Sen. Rick Scott, R-Fla., and Senate Minority Leader Chuck Schumer, D-N.Y., feuded  on Twitter over a disaster aid package that would aid Puerto Rico.

Scott tweeted out a clip of his appearance on CNN’s “State of the Union” Sunday, when he spoke about the relief bill.

“To me this is all politics. This is Chuck Schumer saying that he cares more about Puerto Rico than President Trump does. I think we should have passed the bill that Sen. Shelby had done,” Scott told “State of the Union” host Jake Tapper.

Scott met with Trump at the White House Thursday along with Senate Appropriations Committee Chairman Richard Shelby, R-Ala., and Sen. Deb Fischer, R-Neb., to discuss a possible deal with the commander-in-chief on relief to Puerto Rico. Trump is feuding with the island’s Democratic officials and reportedly railed against aid to Puerto Rico at a closed-door lunch with Senate Republicans last month.

The island was slammed by back-to-back hurricanes in 2017.

Scott called out Schumer in the tweet, saying he need to “stop these political games.”

TRUMP, GOP FIRE BACK AFTER DEMS BLOCK DISASTER RELIEF BILL: ‘WASHINGTON HAS REACHED A NEW LOW’

Schumer responded to Scott by asking how the freshman senator could support the bill “that strips needed help from the island and is opposed by PR’s [Puerto Rico] governor?”

“Why not stand up for both PR & Florida, and have the courage to tell Trump to leave no community behind?” the minority leader wrote.

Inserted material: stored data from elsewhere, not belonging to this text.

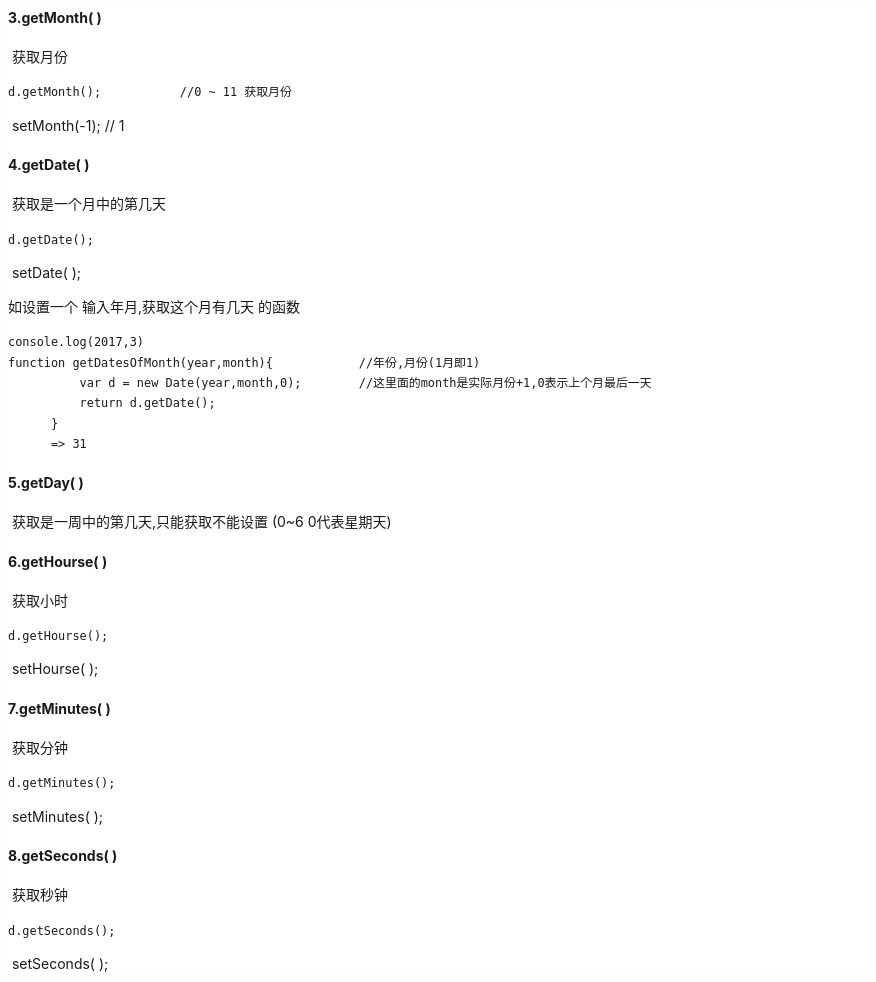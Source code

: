 #### 3.getMonth( )

​	获取月份

```
d.getMonth();			//0 ~ 11 获取月份
```

​	setMonth(-1);			// 1

#### 4.getDate( )

​	获取是一个月中的第几天

```
d.getDate();	
```

​	setDate( );

如设置一个  输入年月,获取这个月有几天  的函数

```
console.log(2017,3)
function getDatesOfMonth(year,month){  			 //年份,月份(1月即1)
          var d = new Date(year,month,0);    	 //这里面的month是实际月份+1,0表示上个月最后一天
          return d.getDate();
      }
      => 31
```

#### 5.getDay( )

​	获取是一周中的第几天,只能获取不能设置	(0~6  0代表星期天)

#### 6.getHourse( )

​	获取小时

```
d.getHourse();
```

​	setHourse( );

#### 7.getMinutes( )

​	获取分钟

```
d.getMinutes();
```

​	setMinutes( );

#### 8.getSeconds( )

​	获取秒钟

```
d.getSeconds();
```

​	setSeconds( );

In a tit-for-tat, Scott retaliated, saying, “This is a great example of why people hate politics. Not only did Sen. Schumer block a bipartisan bill, now he’s lying about it. Our bill doesn’t strip funding for P.R. It includes $600 mil in nutrition assistance funding for P.R. that I fought to get in the bill.”

The feud didn’t end there. Schumer again responded to Scott, saying Trump took “all aid for Puerto Rico but nutrition assistance out of the bill.”

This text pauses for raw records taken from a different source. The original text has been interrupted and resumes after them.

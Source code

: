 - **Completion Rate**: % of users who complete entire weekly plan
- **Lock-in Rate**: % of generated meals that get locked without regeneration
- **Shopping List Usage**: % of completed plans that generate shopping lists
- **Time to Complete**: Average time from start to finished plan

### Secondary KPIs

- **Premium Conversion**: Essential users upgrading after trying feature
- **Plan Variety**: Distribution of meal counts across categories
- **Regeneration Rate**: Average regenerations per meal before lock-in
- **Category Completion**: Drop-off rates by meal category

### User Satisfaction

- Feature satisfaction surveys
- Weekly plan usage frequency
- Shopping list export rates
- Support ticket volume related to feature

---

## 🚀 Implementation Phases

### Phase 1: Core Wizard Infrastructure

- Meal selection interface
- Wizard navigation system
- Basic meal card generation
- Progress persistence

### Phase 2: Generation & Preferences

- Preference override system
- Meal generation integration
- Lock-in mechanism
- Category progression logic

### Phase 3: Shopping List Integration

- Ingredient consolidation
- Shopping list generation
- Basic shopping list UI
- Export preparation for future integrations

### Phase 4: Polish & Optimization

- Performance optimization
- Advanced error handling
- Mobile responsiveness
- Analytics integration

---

“The bill has none of the long-term recovery & resilience aid PR has asked for repeatedly. Stop the bull. Stand up to the President. Help all communities rebuilding from disaster,” Schumer fired back.

Scott responded by accusing Schumer of refusing to give Puerto Rico help in order to “prolong a political fight with Trump.”

“I’m working with the Rs, Ds and the President to get a deal done. But it shouldn’t have taken this long. FL’s been waiting 6 months. The truth is, you’re more than happy to give Puerto Rico nothing if it helps prolong a political fight with Trump. That’s shameful,” Scott responded.

He shared a Politico article on the feud calling it “personal.”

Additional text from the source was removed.